What to do
Find every line of the records that has "AICE" and return it.
::: Dataset extract
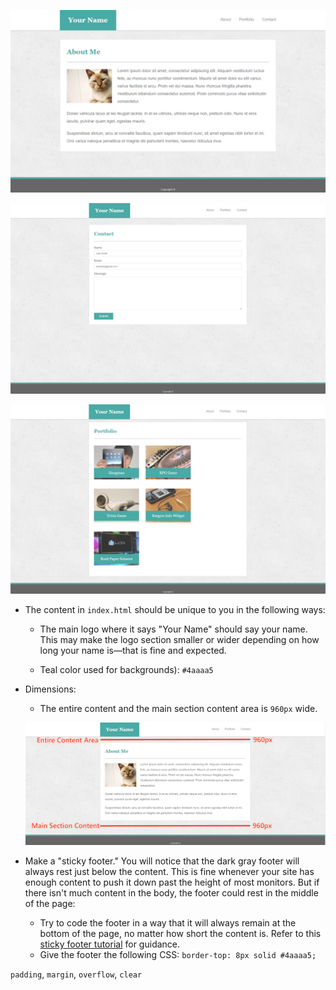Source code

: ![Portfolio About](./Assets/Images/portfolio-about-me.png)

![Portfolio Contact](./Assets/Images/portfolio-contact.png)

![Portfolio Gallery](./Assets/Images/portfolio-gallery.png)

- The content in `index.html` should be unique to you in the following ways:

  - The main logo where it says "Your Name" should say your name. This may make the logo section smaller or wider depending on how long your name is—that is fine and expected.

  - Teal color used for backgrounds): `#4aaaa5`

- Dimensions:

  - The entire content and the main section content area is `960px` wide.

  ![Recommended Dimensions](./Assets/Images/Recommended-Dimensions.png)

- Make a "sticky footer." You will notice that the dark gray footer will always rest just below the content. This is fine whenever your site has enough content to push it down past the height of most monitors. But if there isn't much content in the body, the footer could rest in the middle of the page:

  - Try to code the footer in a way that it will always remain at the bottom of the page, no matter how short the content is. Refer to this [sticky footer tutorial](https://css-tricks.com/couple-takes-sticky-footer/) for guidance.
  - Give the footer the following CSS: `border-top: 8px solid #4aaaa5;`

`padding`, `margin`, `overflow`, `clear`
::::::
::: Dataset extract
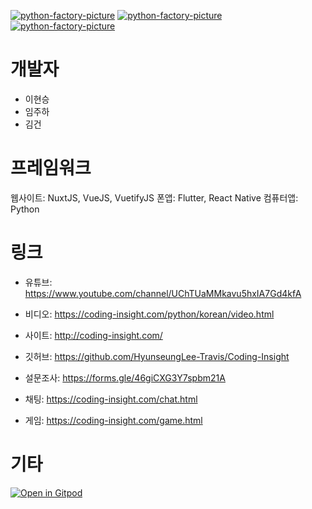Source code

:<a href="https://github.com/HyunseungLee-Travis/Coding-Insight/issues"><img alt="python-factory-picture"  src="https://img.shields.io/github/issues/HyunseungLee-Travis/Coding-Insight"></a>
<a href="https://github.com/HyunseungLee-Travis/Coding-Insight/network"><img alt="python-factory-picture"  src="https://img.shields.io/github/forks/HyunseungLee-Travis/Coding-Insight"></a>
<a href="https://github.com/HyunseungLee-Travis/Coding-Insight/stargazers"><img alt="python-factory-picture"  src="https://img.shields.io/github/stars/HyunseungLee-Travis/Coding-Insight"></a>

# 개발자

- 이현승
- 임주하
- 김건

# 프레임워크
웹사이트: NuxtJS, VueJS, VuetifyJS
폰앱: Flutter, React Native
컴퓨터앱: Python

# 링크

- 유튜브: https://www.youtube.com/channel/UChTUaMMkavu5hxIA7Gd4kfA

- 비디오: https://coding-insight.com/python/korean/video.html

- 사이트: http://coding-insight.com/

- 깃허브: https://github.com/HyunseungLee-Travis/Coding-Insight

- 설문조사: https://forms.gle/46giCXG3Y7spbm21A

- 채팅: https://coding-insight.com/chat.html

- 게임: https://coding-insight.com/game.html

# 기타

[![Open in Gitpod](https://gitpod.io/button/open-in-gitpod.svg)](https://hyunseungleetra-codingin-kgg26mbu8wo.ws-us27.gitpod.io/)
::::::
::: Dataset extract
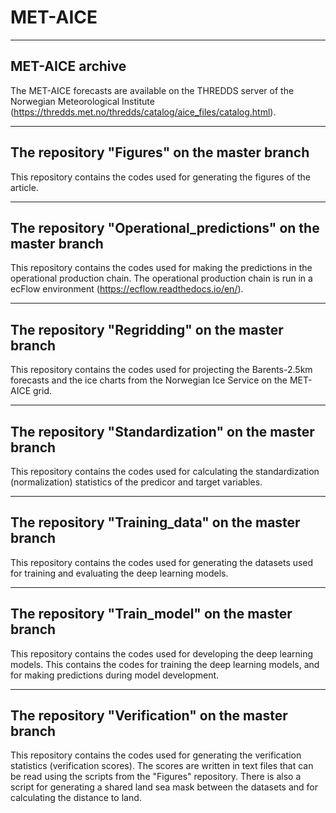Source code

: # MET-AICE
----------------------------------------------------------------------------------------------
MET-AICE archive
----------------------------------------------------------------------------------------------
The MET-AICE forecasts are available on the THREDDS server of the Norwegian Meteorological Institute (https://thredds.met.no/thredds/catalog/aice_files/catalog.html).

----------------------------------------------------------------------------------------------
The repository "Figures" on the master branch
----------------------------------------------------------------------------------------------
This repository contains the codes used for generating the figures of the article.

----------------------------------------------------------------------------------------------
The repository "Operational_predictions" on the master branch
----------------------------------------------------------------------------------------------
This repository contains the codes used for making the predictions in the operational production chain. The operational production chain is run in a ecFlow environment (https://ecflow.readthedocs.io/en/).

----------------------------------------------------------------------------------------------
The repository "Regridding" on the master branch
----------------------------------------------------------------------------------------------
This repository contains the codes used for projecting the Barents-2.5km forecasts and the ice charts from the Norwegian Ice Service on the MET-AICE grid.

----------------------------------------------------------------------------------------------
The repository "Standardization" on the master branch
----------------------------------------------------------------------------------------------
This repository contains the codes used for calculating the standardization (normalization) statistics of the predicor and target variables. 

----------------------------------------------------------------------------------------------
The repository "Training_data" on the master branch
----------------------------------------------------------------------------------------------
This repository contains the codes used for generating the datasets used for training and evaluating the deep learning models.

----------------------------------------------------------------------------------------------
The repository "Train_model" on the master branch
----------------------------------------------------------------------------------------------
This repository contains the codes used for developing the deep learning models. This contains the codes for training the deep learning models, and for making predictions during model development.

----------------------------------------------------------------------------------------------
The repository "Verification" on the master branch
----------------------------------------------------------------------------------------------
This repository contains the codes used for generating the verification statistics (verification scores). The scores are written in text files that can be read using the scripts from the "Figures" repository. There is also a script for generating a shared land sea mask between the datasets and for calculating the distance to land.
::::::
Answer for the task
: # MET-AICE
MET-AICE archive
The MET-AICE forecasts are available on the THREDDS server of the Norwegian Meteorological Institute (https://thredds.met.no/thredds/catalog/aice_files/catalog.html).
This repository contains the codes used for projecting the Barents-2.5km forecasts and the ice charts from the Norwegian Ice Service on the MET-AICE grid.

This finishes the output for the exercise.